How do you factor by grouping ${{x}^{3}}+3{{x}^{2}}-118x-120$?

Answer 1

Hint: Now to solve the following question we will first write -118x as -120x + 2x. Now we will group the common terms together to form an expression. Now we will again write $3{{x}^{2}}=2{{x}^{2}}+{{x}^{2}}$ . Hence using this we will again simplify the expression. Now on simplifying we will get a quadratic expression. IN the quadratic we will split the middle term such that the product of the terms is the product of the first and last term of quadratic. Now on simplifying the obtained expression we will easily find the factor of the expression.

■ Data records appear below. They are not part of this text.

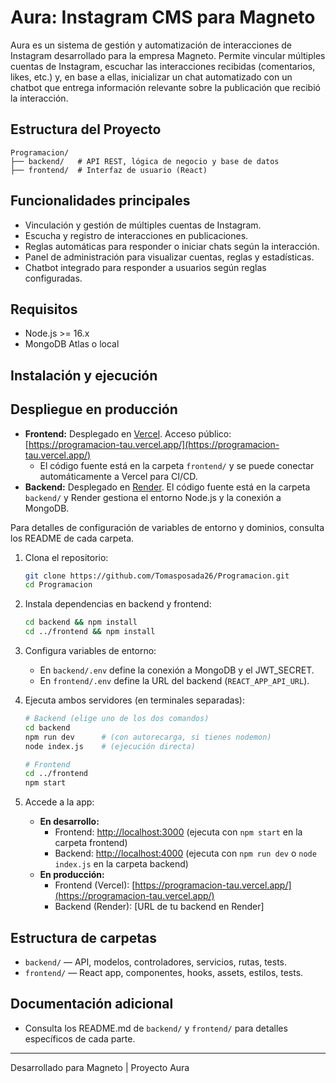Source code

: # Aura: Instagram CMS para Magneto

Aura es un sistema de gestión y automatización de interacciones de Instagram desarrollado para la empresa Magneto. Permite vincular múltiples cuentas de Instagram, escuchar las interacciones recibidas (comentarios, likes, etc.) y, en base a ellas, inicializar un chat automatizado con un chatbot que entrega información relevante sobre la publicación que recibió la interacción.

## Estructura del Proyecto

```
Programacion/
├── backend/   # API REST, lógica de negocio y base de datos
├── frontend/  # Interfaz de usuario (React)
```

## Funcionalidades principales
- Vinculación y gestión de múltiples cuentas de Instagram.
- Escucha y registro de interacciones en publicaciones.
- Reglas automáticas para responder o iniciar chats según la interacción.
- Panel de administración para visualizar cuentas, reglas y estadísticas.
- Chatbot integrado para responder a usuarios según reglas configuradas.

## Requisitos
- Node.js >= 16.x
- MongoDB Atlas o local

## Instalación y ejecución


## Despliegue en producción

- **Frontend:** Desplegado en [Vercel](https://vercel.com/). Acceso público: [https://programacion-tau.vercel.app/](https://programacion-tau.vercel.app/)
   - El código fuente está en la carpeta `frontend/` y se puede conectar automáticamente a Vercel para CI/CD.
- **Backend:** Desplegado en [Render](https://render.com/). El código fuente está en la carpeta `backend/` y Render gestiona el entorno Node.js y la conexión a MongoDB.

Para detalles de configuración de variables de entorno y dominios, consulta los README de cada carpeta.

1. Clona el repositorio:
   ```bash
   git clone https://github.com/Tomasposada26/Programacion.git
   cd Programacion
   ```

2. Instala dependencias en backend y frontend:
   ```bash
   cd backend && npm install
   cd ../frontend && npm install
   ```

3. Configura variables de entorno:
   - En `backend/.env` define la conexión a MongoDB y el JWT_SECRET.
   - En `frontend/.env` define la URL del backend (`REACT_APP_API_URL`).


4. Ejecuta ambos servidores (en terminales separadas):
   ```bash
   # Backend (elige uno de los dos comandos)
   cd backend
   npm run dev      # (con autorecarga, si tienes nodemon)
   node index.js    # (ejecución directa)

   # Frontend
   cd ../frontend
   npm start
   ```

5. Accede a la app:
    - **En desarrollo:**
       - Frontend: [http://localhost:3000](http://localhost:3000) (ejecuta con `npm start` en la carpeta frontend)
       - Backend: [http://localhost:4000](http://localhost:4000) (ejecuta con `npm run dev` o `node index.js` en la carpeta backend)
    - **En producción:**
       - Frontend (Vercel): [https://programacion-tau.vercel.app/](https://programacion-tau.vercel.app/)
       - Backend (Render): [URL de tu backend en Render]

## Estructura de carpetas
- `backend/` — API, modelos, controladores, servicios, rutas, tests.
- `frontend/` — React app, componentes, hooks, assets, estilos, tests.

## Documentación adicional
- Consulta los README.md de `backend/` y `frontend/` para detalles específicos de cada parte.

---
Desarrollado para Magneto | Proyecto Aura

Complete step by step solution:
Now consider the given expression ${{x}^{3}}+3{{x}^{2}}-118x-120$
Now first let us write 118x as 120x – 2x. Hence we get the expression as,
$\Rightarrow {{x}^{3}}+3{{x}^{2}}-120x+2x-120$
Now taking -120 common from the terms and rearranging the terms we get,
\[\begin{align}
  & \Rightarrow {{x}^{3}}+3{{x}^{2}}-120\left( x+1 \right)+2x \\
 & \Rightarrow {{x}^{3}}+3{{x}^{2}}+2x-120\left( x+1 \right) \\
\end{align}\]
Now let us write $3{{x}^{2}}$ as $2{{x}^{2}}+{{x}^{2}}$ . Hence we get the expression as,
\[\Rightarrow {{x}^{3}}+{{x}^{2}}+2{{x}^{2}}+2x-120\left( x+1 \right)\]
Now taking 2x common from the terms and rearranging we get,
\[\Rightarrow {{x}^{3}}+{{x}^{2}}+2x\left( x+1 \right)-120\left( x+1 \right)\]
Now again taking ${{x}^{2}}$ common from the terms we get,
\[\Rightarrow {{x}^{2}}\left( x+1 \right)+2x\left( x+1 \right)-120\left( x+1 \right)\]
Now let us take x + 1 common from the whole expression. Hence we get,
$\Rightarrow \left( x+1 \right)\left( {{x}^{2}}+2x-120 \right)$
Now consider the quadratic ${{x}^{2}}+2x-120$ .
Now we want to split the middle term such that the product of the terms is equal to the first term and the last term.
Hence we can write 2x as 12x – 10x.
Hence we get the expression as,
$\Rightarrow {{x}^{2}}+12x-10x-120$
Now taking $x$ common from the first two terms and – 10 common from the last two terms we get,
$\Rightarrow x\left( x+12 \right)-10\left( x+12 \right)$
Now again taking x + 12 common we get,
$\Rightarrow \left( x-10 \right)\left( x+12 \right)$
Now substituting the value we get,
$\Rightarrow \left( x+1 \right)\left( x-10 \right)\left( x+12 \right)$
Hence the given expression is factored.

Note: Now note that we can also factorize the expression by finding the roots of the expression. If $\alpha $ is the root of the given expression then $x-\alpha $ is the factor of the expression. Hence if we find the roots then we can easily write the factors of the expression.